[Data entries]
━━━━

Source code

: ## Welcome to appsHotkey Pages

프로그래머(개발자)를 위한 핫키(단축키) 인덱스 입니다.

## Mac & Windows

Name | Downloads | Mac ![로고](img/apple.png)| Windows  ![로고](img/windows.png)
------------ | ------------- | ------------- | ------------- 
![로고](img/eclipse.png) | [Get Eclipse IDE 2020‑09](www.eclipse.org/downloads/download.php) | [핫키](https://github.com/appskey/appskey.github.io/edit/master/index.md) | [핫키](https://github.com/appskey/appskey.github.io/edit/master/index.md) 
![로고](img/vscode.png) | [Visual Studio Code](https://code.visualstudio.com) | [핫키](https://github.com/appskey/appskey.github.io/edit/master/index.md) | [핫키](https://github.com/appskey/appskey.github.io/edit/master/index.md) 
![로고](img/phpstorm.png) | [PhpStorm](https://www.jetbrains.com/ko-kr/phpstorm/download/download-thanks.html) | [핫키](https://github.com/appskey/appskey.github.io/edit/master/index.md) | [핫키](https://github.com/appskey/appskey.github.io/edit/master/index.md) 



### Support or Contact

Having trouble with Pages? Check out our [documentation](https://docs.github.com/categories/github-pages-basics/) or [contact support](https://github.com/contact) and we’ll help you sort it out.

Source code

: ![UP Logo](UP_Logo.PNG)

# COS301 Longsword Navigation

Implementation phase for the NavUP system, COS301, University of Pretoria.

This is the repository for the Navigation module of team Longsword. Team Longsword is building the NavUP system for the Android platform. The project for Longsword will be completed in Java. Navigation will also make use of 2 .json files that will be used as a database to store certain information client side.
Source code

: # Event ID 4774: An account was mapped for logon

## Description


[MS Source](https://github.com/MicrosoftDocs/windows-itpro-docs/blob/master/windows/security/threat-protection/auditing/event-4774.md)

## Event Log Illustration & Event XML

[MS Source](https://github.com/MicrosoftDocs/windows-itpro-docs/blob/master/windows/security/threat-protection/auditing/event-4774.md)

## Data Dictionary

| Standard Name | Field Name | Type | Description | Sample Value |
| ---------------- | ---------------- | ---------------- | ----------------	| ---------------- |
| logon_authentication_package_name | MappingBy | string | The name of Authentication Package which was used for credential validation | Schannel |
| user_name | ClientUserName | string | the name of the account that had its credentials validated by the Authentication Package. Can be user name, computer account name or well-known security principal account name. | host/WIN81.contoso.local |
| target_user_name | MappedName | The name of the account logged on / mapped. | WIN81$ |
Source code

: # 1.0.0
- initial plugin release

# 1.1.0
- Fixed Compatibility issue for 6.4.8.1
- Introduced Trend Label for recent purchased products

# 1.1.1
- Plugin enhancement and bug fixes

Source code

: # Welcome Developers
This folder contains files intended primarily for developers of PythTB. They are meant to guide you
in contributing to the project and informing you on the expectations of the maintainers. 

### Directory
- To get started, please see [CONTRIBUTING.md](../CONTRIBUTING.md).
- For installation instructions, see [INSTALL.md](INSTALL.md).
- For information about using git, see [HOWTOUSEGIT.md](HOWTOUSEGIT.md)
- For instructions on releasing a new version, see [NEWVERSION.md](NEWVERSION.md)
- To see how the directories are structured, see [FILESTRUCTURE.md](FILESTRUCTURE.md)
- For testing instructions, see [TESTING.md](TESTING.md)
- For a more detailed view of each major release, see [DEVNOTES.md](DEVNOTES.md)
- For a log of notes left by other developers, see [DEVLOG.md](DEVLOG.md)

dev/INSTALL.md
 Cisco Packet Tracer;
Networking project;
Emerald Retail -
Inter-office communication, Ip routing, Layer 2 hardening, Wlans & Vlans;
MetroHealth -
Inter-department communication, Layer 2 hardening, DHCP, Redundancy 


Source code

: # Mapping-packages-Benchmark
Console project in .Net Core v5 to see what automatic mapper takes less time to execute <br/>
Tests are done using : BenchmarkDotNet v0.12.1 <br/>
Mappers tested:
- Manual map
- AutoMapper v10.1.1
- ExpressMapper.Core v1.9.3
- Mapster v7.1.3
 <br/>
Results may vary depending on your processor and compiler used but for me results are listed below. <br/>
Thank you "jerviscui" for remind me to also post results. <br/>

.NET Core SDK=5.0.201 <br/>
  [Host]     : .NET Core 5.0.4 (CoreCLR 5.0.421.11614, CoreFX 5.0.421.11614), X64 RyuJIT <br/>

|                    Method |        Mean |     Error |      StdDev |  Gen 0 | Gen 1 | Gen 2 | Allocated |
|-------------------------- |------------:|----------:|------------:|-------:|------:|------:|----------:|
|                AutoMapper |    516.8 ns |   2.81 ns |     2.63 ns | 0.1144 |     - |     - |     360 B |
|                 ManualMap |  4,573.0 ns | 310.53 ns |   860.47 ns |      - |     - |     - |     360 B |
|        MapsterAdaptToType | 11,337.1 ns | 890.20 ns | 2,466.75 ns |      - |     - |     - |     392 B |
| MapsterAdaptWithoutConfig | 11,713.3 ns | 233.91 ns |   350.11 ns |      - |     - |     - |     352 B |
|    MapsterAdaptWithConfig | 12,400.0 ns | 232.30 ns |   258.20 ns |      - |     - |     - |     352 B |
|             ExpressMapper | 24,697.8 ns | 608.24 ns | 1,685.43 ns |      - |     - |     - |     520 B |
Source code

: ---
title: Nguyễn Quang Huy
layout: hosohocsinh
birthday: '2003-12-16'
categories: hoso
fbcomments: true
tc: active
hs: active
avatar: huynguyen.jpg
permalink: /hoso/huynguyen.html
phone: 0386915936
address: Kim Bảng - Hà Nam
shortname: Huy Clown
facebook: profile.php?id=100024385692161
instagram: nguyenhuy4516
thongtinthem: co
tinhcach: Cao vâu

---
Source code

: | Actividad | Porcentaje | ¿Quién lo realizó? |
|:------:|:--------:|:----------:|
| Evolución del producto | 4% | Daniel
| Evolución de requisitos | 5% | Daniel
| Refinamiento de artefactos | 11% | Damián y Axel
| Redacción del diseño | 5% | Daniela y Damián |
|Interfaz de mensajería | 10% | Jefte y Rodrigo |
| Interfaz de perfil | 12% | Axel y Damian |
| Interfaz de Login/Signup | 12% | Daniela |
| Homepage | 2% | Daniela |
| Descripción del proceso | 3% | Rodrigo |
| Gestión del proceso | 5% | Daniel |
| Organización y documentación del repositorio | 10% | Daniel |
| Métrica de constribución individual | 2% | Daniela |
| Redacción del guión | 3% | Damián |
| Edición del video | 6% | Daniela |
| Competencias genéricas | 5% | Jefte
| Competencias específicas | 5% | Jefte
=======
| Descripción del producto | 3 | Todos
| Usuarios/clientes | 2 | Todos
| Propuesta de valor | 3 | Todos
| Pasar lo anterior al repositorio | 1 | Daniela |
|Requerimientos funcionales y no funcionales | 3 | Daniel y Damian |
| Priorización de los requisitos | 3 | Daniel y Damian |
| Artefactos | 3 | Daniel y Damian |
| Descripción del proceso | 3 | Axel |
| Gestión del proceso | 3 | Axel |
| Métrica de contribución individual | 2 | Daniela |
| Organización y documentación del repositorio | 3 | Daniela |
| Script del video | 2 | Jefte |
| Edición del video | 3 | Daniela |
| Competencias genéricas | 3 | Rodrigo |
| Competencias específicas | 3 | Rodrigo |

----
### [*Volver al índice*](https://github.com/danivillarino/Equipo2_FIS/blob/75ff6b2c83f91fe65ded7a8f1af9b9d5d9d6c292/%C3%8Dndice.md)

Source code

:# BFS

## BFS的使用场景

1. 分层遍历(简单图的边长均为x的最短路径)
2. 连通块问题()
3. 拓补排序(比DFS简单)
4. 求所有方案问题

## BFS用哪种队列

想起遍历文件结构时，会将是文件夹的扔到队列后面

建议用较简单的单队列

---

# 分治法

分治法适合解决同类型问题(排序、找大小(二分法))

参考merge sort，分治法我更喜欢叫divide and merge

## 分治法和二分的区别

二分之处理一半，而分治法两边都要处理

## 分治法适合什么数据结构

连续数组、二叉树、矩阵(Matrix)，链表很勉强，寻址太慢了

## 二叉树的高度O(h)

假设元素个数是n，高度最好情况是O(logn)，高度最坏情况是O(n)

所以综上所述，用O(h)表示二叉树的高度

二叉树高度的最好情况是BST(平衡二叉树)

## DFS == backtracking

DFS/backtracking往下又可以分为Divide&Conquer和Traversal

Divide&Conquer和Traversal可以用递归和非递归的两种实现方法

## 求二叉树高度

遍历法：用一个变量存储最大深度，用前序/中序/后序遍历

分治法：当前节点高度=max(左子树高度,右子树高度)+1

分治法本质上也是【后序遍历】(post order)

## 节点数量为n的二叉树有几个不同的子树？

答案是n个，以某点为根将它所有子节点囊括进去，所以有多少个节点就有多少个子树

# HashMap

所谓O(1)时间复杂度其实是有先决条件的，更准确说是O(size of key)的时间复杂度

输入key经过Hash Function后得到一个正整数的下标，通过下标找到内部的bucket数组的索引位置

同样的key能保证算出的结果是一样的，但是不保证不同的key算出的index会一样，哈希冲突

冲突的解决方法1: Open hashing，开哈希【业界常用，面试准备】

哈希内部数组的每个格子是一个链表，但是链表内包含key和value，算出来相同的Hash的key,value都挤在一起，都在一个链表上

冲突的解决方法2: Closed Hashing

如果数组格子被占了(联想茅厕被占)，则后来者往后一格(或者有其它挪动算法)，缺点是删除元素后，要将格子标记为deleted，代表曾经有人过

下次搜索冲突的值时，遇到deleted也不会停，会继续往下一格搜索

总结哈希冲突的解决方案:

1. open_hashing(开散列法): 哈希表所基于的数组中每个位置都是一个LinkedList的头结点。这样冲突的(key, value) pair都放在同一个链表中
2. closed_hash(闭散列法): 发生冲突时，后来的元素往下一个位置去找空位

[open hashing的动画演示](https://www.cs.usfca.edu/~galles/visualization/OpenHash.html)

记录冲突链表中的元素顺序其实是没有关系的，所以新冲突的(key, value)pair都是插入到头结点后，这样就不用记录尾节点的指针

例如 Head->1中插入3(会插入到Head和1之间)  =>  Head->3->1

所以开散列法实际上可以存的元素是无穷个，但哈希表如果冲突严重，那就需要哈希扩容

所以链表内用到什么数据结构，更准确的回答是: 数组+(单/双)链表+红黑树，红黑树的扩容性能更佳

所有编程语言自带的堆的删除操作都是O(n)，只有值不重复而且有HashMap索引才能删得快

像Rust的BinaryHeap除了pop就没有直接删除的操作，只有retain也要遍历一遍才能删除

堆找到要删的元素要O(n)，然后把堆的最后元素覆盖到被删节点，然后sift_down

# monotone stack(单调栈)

━━━━

**WHAT THE TASK ASKS**
Retype, exactly and in full, the lines above from the one containing "avatar: huynguyen.jpg" through the one containing "requisitos | 3 | Daniel y Damian |".

**COMPLETED TASK**
avatar: huynguyen.jpg
permalink: /hoso/huynguyen.html
phone: 0386915936
address: Kim Bảng - Hà Nam
shortname: Huy Clown
facebook: profile.php?id=100024385692161
instagram: nguyenhuy4516
thongtinthem: co
tinhcach: Cao vâu

---
Source code

: | Actividad | Porcentaje | ¿Quién lo realizó? |
|:------:|:--------:|:----------:|
| Evolución del producto | 4% | Daniel
| Evolución de requisitos | 5% | Daniel
| Refinamiento de artefactos | 11% | Damián y Axel
| Redacción del diseño | 5% | Daniela y Damián |
|Interfaz de mensajería | 10% | Jefte y Rodrigo |
| Interfaz de perfil | 12% | Axel y Damian |
| Interfaz de Login/Signup | 12% | Daniela |
| Homepage | 2% | Daniela |
| Descripción del proceso | 3% | Rodrigo |
| Gestión del proceso | 5% | Daniel |
| Organización y documentación del repositorio | 10% | Daniel |
| Métrica de constribución individual | 2% | Daniela |
| Redacción del guión | 3% | Damián |
| Edición del video | 6% | Daniela |
| Competencias genéricas | 5% | Jefte
| Competencias específicas | 5% | Jefte
=======
| Descripción del producto | 3 | Todos
| Usuarios/clientes | 2 | Todos
| Propuesta de valor | 3 | Todos
| Pasar lo anterior al repositorio | 1 | Daniela |
|Requerimientos funcionales y no funcionales | 3 | Daniel y Damian |
| Priorización de los requisitos | 3 | Daniel y Damian |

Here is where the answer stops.